君がため
まだあれから一月も経っていない。
すごく久しぶりに感じる福富家のお屋敷。
荒北さんは自分の家の様にずかずか上がっていくけど私は流石にそうはできなくて草鞋を脱がずに玄関で右往左往していた。
「名前さん、どうぞ中へいらっしゃい」
荒北さんが入って行った襖から寿一さんのお母さんが顔を出して、中へと促して下さった。

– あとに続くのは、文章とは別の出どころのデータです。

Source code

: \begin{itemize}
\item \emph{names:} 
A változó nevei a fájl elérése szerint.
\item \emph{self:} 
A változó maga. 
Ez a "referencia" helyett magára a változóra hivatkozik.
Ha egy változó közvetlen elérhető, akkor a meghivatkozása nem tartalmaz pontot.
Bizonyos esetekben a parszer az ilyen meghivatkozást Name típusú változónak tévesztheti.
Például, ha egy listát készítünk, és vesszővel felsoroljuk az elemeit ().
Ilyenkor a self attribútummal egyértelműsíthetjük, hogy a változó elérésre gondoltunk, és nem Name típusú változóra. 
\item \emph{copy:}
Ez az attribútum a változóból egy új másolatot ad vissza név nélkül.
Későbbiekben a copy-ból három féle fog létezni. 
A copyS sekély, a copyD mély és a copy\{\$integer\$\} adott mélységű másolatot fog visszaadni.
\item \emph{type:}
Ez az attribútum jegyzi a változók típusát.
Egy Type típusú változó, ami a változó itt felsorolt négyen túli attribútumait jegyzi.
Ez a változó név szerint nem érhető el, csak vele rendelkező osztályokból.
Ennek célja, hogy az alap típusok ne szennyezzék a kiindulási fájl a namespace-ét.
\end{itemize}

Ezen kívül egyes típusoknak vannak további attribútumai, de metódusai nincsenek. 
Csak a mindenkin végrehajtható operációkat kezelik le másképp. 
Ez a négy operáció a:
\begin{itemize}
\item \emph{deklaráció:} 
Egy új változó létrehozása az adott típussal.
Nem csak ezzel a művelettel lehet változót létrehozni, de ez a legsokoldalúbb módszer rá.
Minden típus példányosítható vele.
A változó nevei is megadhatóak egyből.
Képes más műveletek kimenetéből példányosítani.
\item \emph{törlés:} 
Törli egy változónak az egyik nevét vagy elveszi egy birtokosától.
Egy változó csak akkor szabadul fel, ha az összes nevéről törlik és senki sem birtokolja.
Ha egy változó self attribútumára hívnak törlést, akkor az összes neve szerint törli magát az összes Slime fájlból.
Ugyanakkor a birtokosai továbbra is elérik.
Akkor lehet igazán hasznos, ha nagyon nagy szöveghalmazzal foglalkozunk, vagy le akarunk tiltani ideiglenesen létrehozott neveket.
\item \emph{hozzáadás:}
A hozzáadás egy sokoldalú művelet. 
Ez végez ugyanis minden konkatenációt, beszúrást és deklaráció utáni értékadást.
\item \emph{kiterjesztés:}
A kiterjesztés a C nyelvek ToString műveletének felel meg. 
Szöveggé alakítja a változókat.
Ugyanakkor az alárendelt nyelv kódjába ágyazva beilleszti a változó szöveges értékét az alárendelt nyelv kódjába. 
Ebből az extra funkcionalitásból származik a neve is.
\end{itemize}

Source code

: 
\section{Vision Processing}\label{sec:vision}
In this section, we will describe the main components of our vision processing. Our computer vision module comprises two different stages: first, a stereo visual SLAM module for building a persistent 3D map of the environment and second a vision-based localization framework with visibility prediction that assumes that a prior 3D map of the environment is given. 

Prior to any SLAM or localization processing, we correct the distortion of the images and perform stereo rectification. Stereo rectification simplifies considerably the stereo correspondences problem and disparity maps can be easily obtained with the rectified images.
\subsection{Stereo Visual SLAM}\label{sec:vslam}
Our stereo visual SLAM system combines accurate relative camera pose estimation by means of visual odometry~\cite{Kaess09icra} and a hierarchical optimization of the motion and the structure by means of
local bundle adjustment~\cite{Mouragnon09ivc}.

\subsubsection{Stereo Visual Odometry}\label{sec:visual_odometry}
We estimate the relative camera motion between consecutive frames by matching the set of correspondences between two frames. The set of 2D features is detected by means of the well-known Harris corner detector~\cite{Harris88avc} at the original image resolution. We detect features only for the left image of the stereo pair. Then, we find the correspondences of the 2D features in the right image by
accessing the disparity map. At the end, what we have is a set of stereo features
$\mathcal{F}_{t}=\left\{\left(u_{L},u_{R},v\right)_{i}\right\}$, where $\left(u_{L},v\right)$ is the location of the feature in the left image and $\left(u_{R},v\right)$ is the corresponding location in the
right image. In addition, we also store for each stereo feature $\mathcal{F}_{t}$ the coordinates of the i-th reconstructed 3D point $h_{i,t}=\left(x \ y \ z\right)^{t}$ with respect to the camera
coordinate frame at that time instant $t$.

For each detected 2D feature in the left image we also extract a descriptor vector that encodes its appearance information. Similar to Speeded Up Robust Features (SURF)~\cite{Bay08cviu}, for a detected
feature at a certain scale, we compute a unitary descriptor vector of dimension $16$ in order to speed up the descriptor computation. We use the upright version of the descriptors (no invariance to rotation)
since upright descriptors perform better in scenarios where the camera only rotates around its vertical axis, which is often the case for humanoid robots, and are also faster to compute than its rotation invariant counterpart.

福富家のお屋敷はとても立派で数日お世話になったはずなのにやはり恐縮してまう。
お母さんの後に続いて屋敷の奥へ奥へと進んでいく。山神様のお屋敷より広いんじゃないかな。
今までとは趣の違う両開きの扉の前へやってきた。扉はすでに少し開いており、先に荒北さんが中に入ったのだろう。

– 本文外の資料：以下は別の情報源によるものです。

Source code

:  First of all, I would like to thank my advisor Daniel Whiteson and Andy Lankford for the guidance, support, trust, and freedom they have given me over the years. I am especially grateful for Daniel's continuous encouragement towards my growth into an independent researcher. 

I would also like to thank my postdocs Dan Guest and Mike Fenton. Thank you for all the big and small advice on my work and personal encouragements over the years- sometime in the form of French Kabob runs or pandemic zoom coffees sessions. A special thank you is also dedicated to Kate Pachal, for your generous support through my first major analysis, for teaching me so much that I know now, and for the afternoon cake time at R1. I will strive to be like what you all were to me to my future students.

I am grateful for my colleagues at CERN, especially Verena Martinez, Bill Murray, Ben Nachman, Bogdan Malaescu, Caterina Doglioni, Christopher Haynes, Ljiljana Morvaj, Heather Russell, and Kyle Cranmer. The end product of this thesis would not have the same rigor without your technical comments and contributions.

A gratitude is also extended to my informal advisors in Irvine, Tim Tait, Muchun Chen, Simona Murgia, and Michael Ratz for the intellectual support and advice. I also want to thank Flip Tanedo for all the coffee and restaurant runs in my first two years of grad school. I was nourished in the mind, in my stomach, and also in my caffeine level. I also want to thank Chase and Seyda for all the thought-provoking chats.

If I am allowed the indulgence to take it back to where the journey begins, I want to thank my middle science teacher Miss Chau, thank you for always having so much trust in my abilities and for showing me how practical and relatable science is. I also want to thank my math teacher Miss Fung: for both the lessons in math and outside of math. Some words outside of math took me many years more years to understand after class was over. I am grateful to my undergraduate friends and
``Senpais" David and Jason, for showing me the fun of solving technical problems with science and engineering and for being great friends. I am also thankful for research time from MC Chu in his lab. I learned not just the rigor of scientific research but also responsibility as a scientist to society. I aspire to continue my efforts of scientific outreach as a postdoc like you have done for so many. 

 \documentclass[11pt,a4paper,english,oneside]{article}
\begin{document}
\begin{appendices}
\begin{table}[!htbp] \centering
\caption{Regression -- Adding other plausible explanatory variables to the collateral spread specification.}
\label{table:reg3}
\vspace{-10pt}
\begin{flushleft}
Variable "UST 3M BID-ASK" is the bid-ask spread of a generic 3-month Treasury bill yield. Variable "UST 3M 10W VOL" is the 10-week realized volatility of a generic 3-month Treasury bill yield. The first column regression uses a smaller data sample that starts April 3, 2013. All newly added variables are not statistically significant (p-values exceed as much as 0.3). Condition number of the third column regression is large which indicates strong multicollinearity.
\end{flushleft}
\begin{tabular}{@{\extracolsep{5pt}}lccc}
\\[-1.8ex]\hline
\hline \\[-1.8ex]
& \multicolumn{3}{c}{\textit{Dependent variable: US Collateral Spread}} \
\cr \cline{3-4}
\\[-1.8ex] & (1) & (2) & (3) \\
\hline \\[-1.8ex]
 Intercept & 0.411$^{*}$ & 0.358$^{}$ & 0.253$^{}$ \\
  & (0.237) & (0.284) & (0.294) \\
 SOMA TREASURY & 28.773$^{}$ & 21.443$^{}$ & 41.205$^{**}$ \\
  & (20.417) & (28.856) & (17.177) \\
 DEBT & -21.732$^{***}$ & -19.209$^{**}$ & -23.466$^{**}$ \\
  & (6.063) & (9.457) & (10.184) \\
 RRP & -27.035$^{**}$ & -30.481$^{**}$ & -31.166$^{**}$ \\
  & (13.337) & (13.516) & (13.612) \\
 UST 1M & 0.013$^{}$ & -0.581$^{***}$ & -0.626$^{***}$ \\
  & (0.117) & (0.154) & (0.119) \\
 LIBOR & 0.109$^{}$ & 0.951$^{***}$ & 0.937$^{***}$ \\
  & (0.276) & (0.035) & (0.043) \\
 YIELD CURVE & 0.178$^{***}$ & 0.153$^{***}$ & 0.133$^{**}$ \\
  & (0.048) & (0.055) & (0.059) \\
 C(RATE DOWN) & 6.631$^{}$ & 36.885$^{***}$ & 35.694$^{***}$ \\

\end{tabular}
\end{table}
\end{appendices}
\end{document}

部屋の中へ入るとそこは厳かな祭壇がありその中央で狼姿になった荒北さんが座っている。
荒北さんの奥には小さな木彫りの狼が敷物の上に大切に置かれており、おそらくこれが荒北さんの御本尊だ。
寿一さんのお母さんは部屋に入ってすぐにまず正座をして深く頭を下げていて、私もそれに倣うべきかと一瞬思ったけど私がそうするのは何か違う気がしてやめた。
御本尊は本当に小ぶりだけど長年よく祈られていたのがわかる年季と畏れを感じる。
「荒北さんはここから生まれたんですね」
気付けば私の隣でぴたりとくっついて座っている狼。頭を撫でたくなるな。寿一さんのお母さんは相変わらず頭を下げたままだ。
そういえば
「あの、お父さんはいらっしゃらないのですか」
「今朝から街に出ていて、そろそろ帰ってくる頃だと思うわ」
寿一さんのお父さんは葬式ぶりだ。
荒北さんがお母さんに目配せすると、主人が帰ってきたらまた戻って来ると言って部屋を出て行った。
「荒北さん、寿一さんはなんで死んでしまったの」
「福チャンは、自分が死ねば全部うまくいくって言ってた、」
荒北さんがこんなに傷つくのを寿一さんがわからないはずない。わかってまで決断したのは余程の覚悟があったんだ。
普段より小さく見える狼を抱き寄せた。